Petitioner did not introduce any documentation or other credible evidence to substantiate his reported Schedule C expenses or to provide any reasonable basis for estimating the expenses. Petitioner's uncorroborated testimony is insufficient to substantiate the expenses. Petitioner is not entitled to any deduction for Schedule C business expenses.
B. Claimed Moving Expenses
Petitioner testified that he moved his place of residence from Minnesota to Maryland in April 2006. He further testified that the moving expenses included the cost of renting a van to transport his personal belongings to Maryland. Petitioner did not testify regarding any other moving expenses he paid. He admitted that he had failed to introduce any documentation to support any of the moving expenses that he claimed on his return.
Although petitioner has not offered any support for his contention, we infer from his testimony that he is claiming that his moving expenses were a deductible expense under section 217. Section 217 provides that a taxpayer is allowed a deduction for "moving expenses paid or incurred during the taxable year in connection with the commencement of work by the taxpayer as an employee or as a self-employed individual at a new principal place of work." Petitioner did not testify as to why he moved from Minnesota to Maryland. Regardless, petitioner did not introduce any documentation or other credible evidence to substantiate his claimed moving expenses of $7,698 or to provide any reasonable basis for estimating the expenses. Petitioner's uncorroborated testimony is insufficient to substantiate the claimed expenses. Petitioner is not entitled to any deduction for moving expenses. V. Additions to Tax
If the taxpayer assigns error to the Commissioner's determination that a taxpayer is liable for an addition to tax, the Commissioner has the burden, under section 7491(c), of producing evidence with respect to the liability of the taxpayer for the addition to tax. See Higbee v. Commissioner, 116 T.C. at 446-447. To meet his burden of production, the Commissioner must come forward with sufficient evidence that it is appropriate to impose the addition to tax. Id. Once the Commissioner meets his burden, the taxpayer must come forward with evidence sufficient to persuade this Court that the determination is incorrect. Id.
Respondent determined that petitioner is liable for an addition to tax for failure to timely file a return for 2006 under section 6651(a)(1). Section 6651(a)(1) authorizes the imposition of an addition to tax for failure to timely file a return, unless it is shown that such failure is due to reasonable cause and not due to willful neglect. See United States v. Boyle, 469 U.S. 241, 245 (1985); United States v. Nordbrock, 38 F.3d 440, 444 (9th Cir. 1994). Failure to timely file a Federal income tax return is due to reasonable cause if the taxpayer exercised ordinary business care and prudence but nevertheless was unable to file the return within the prescribed time. See sec. 301.6651-1(c)(1), Proced. & Admin. Regs. Willful neglect means a conscious, intentional failure to file, or reckless indifference toward filing. Boyle, 469 U.S. at 245.

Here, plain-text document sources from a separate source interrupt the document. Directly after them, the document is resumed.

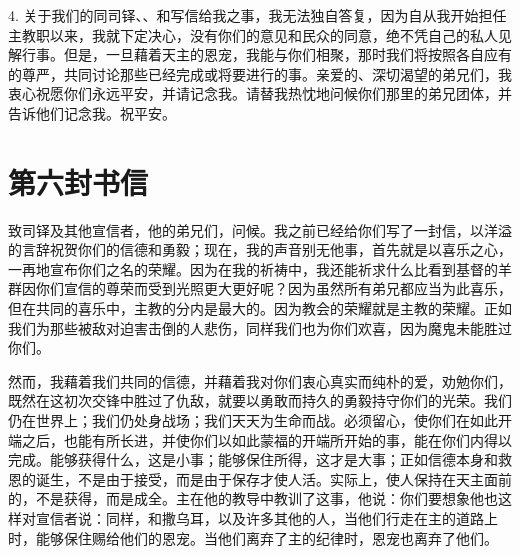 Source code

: 4. 关于我们的同司铎、、和写信给我之事，我无法独自答复，因为自从我开始担任主教职以来，我就下定决心，没有你们的意见和民众的同意，绝不凭自己的私人见解行事。但是，一旦藉着天主的恩宠，我能与你们相聚，那时我们将按照各自应有的尊严，共同讨论那些已经完成或将要进行的事。亲爱的、深切渴望的弟兄们，我衷心祝愿你们永远平安，并请记念我。请替我热忱地问候你们那里的弟兄团体，并告诉他们记念我。祝平安。\par



\section{第六封书信}

\par

\par

致司铎及其他宣信者，他的弟兄们，问候。我之前已经给你们写了一封信，以洋溢的言辞祝贺你们的信德和勇毅；现在，我的声音别无他事，首先就是以喜乐之心，一再地宣布你们之名的荣耀。因为在我的祈祷中，我还能祈求什么比看到基督的羊群因你们宣信的尊荣而受到光照更大更好呢？因为虽然所有弟兄都应当为此喜乐，但在共同的喜乐中，主教的分内是最大的。因为教会的荣耀就是主教的荣耀。正如我们为那些被敌对迫害击倒的人悲伤，同样我们也为你们欢喜，因为魔鬼未能胜过你们。\par

然而，我藉着我们共同的信德，并藉着我对你们衷心真实而纯朴的爱，劝勉你们，既然在这初次交锋中胜过了仇敌，就要以勇敢而持久的勇毅持守你们的光荣。我们仍在世界上；我们仍处身战场；我们天天为生命而战。必须留心，使你们在如此开端之后，也能有所长进，并使你们以如此蒙福的开端所开始的事，能在你们内得以完成。能够获得什么，这是小事；能够保住所得，这才是大事；正如信德本身和救恩的诞生，不是由于接受，而是由于保存才使人活。实际上，使人保持在天主面前的，不是获得，而是成全。主在他的教导中教训了这事，他说：你们要想象他也这样对宣信者说：同样，和撒乌耳，以及许多其他的人，当他们行走在主的道路上时，能够保住赐给他们的恩宠。当他们离弃了主的纪律时，恩宠也离弃了他们。\par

Petitioner admitted that he failed to timely file a return for 2006. In addition, respondent introduced a copy of petitioner's account transcript for 2006 which confirms that petitioner failed to timely file returns for the year at issue. Consequently, we conclude that respondent has satisfied his burden of production under section 7491(c), and petitioner must come forward with evidence sufficient to persuade the Court that respondent's determination is erroneous. Although petitioner testified that he did not timely file his 2006 return because he was involved in litigation in Federal court, we find that he did not have reasonable cause for failing to timely file his return and that he failed to file his return because of willful neglect. See, e.g., Cook v. Commissioner, T.C. Memo. 2012-167. Accordingly, we sustain respondent's determinations as to the section 6651(a)(1) addition to tax for 2006.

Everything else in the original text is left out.